A UK-based global bank has leveraged AI algorithms, including machine-learning models, to bolster its fraud-detection capabilities in securities settlements. These algorithms can analyse large volumes of data and identify real-time suspicious patterns and potential instances of fraud. As self-learning models, they keep themselves updated with the changing dynamics and patterns.
Data management is key
To effectively incorporate AI into their technology infrastructures, investment banks should carefully assess their data-management capabilities. This includes evaluating data quality, accessibility and security measures to ensure that AI algorithms can leverage reliable and comprehensive data for decision-making. The more reliable the data, the better the outcome. Logical models work better when the dataset is broad, reliable and accurate. In this information-heavy world, when the level of interpretability and relevancy of data increases, the suitability of AI increases.

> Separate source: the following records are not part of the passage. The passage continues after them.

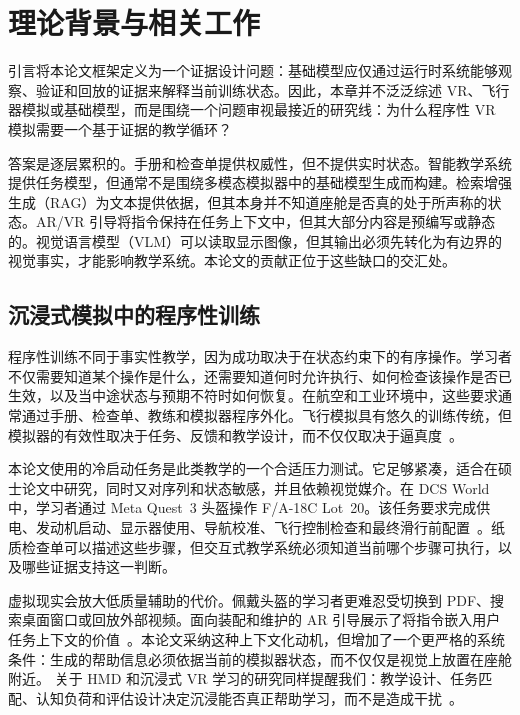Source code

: %
\chapter{理论背景与相关工作}\label{ch:background}

引言将本论文框架定义为一个证据设计问题：基础模型应仅通过运行时系统能够观察、验证和回放的证据来解释当前训练状态。因此，本章并不泛泛综述 VR、飞行器模拟或基础模型，而是围绕一个问题审视最接近的研究线：为什么程序性 VR 模拟需要一个基于证据的教学循环？

答案是逐层累积的。手册和检查单提供权威性，但不提供实时状态。智能教学系统提供任务模型，但通常不是围绕多模态模拟器中的基础模型生成而构建。检索增强生成（RAG）为文本提供依据，但其本身并不知道座舱是否真的处于所声称的状态。AR/VR 引导将指令保持在任务上下文中，但其大部分内容是预编写或静态的。视觉语言模型（VLM）可以读取显示图像，但其输出必须先转化为有边界的视觉事实，才能影响教学系统。本论文的贡献正位于这些缺口的交汇处。

\section{沉浸式模拟中的程序性训练}\label{sec:bg-procedural}

程序性训练不同于事实性教学，因为成功取决于在状态约束下的有序操作。学习者不仅需要知道某个操作是什么，还需要知道何时允许执行、如何检查该操作是否已生效，以及当中途状态与预期不符时如何恢复。在航空和工业环境中，这些要求通常通过手册、检查单、教练和模拟器程序外化。飞行模拟具有悠久的训练传统，但模拟器的有效性取决于任务、反馈和教学设计，而不仅仅取决于逼真度~\citep{hays1992flight}。

本论文使用的冷启动任务是此类教学的一个合适压力测试。它足够紧凑，适合在硕士论文中研究，同时又对序列和状态敏感，并且依赖视觉媒介。在 DCS World 中，学习者通过 Meta Quest~3 头盔操作 F/A-18C Lot~20。该任务要求完成供电、发动机启动、显示器使用、导航校准、飞行控制检查和最终滑行前配置~\citep{dcsworld,eagledynamics2023hornetguide}。纸质检查单可以描述这些步骤，但交互式教学系统必须知道当前哪个步骤可执行，以及哪些证据支持这一判断。

虚拟现实会放大低质量辅助的代价。佩戴头盔的学习者更难忍受切换到 PDF、搜索桌面窗口或回放外部视频。面向装配和维护的 AR 引导展示了将指令嵌入用户任务上下文的价值~\citep{tang2003arassembly,henderson2011ar,palmarini2018ar}。本论文采纳这种上下文化动机，但增加了一个更严格的系统条件：生成的帮助信息必须依据当前的模拟器状态，而不仅仅是视觉上放置在座舱附近。
关于 HMD 和沉浸式 VR 学习的研究同样提醒我们：教学设计、任务匹配、认知负荷和评估设计决定沉浸能否真正帮助学习，而不是造成干扰~\citep{jensen2018vrhmd,radianti2020ivr,makransky2021camil}。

Building iron walls for security
The exponential growth in security breaches propelled by hybrid working models (systems that are outside of secure networks), deep fakes and others has raised threats and calls for robust guardrails. Additionally, banks should prioritise robust cybersecurity measures to safeguard sensitive client and transaction information, given the increased reliance on technology and data-driven processes.
By leveraging the potential of AI and upgrading their technology infrastructures, investment banks can enhance operational efficiency, mitigate risks and facilitate their smooth transitions to a T+1 settlement cycle. However, it is essential to strike a balance between the benefits of AI and the need for human oversight and control to maintain transparency, accountability and compliance within the settlement process.

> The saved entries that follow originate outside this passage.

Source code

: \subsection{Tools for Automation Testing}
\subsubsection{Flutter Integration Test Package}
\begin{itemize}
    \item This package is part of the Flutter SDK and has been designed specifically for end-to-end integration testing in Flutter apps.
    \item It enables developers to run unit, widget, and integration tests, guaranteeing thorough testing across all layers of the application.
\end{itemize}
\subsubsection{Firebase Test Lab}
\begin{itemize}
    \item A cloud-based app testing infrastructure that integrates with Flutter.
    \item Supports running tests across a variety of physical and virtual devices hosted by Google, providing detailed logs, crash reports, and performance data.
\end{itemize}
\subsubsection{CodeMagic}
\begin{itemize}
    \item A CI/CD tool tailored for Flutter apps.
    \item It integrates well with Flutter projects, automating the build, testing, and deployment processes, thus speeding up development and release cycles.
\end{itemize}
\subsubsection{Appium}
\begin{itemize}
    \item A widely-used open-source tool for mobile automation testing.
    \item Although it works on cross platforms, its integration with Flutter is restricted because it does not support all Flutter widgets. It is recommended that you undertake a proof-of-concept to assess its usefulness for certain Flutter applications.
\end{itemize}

Banks are rapidly exploring ways to incorporate AI and machine learning into their services, aiming to capitalise on the anticipated cost takeout and revenue opportunities of approximately US$34 billion to US$43 billion in the financial sector by 2025, as stated in a Goldman Sachs report. Similarly, as reported by Goldman Sachs, US companies pursuing or enabling AI have outperformed the broader stock market this year so far.

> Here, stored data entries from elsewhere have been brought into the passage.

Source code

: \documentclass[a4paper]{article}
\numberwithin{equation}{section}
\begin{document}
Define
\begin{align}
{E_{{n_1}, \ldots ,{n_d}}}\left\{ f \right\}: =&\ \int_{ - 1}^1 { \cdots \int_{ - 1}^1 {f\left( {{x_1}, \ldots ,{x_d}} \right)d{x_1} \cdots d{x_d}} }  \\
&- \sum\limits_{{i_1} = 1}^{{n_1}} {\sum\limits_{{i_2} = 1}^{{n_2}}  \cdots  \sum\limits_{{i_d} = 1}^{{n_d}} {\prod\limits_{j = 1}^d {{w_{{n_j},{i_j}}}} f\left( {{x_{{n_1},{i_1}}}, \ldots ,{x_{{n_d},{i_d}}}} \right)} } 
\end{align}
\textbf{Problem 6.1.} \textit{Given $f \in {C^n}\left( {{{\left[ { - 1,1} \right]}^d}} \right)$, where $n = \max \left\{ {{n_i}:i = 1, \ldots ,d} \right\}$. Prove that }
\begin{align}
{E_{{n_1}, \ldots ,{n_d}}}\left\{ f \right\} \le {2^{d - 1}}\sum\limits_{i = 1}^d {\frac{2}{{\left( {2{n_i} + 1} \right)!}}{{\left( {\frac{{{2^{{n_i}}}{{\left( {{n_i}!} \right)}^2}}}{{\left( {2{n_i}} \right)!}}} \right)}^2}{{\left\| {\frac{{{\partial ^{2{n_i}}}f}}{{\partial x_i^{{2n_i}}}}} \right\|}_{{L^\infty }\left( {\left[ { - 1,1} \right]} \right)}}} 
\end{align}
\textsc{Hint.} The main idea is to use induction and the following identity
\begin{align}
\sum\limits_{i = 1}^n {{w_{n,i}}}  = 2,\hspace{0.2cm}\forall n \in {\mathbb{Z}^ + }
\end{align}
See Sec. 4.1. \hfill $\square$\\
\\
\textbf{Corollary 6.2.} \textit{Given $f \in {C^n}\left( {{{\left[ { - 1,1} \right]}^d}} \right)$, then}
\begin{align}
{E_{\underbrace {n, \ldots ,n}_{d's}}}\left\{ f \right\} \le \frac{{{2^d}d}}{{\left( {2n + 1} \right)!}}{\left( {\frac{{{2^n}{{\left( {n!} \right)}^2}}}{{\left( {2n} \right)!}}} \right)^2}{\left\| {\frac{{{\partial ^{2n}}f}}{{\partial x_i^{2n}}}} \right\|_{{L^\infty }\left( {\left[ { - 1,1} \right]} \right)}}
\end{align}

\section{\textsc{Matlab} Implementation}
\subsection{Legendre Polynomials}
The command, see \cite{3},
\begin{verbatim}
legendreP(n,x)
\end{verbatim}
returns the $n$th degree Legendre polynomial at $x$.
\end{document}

Another large European bank has incorporated AI technologies into its post-trade processes, encompassing security settlements and focusing on achieving cost savings. It utilises AI algorithms to automate trade matching, reconciliation and collateral management. Through the application of advanced analytics and machine learning, its objective is to enhance operational efficiency, mitigate settlement risks and expedite overall processing speed, thereby driving cost-effective outcomes.
In conclusion, artificial intelligence and machine learning have the potential to greatly facilitate the seamless transition to a T+1 settlement cycle in the US. By leveraging AI technologies, investment banks can improve operational efficiencies, develop stable straight-through processes, improve anomaly-detection capabilities by scanning through large volumes of data in real-time and mitigate risks, ensuring a smooth transition. However, it is always important to strike a balance between AI-human co-existence and cooperation to optimise benefits while maintaining transparency, accountability and compliance. Overall, integrating AI and machine learning can significantly contribute to a seamless transition to T+1 settlement in the US, enhancing efficiency, reducing risks and advancing the financial-market industry.
As Gal Krubiner, chief executive officer of Pagaya Technologies, said, “Efficiency in the world is coming through technology, and the more we can get these tools into the different parts of the system, the more we can get a result that is a better outcome for all of us as a society.”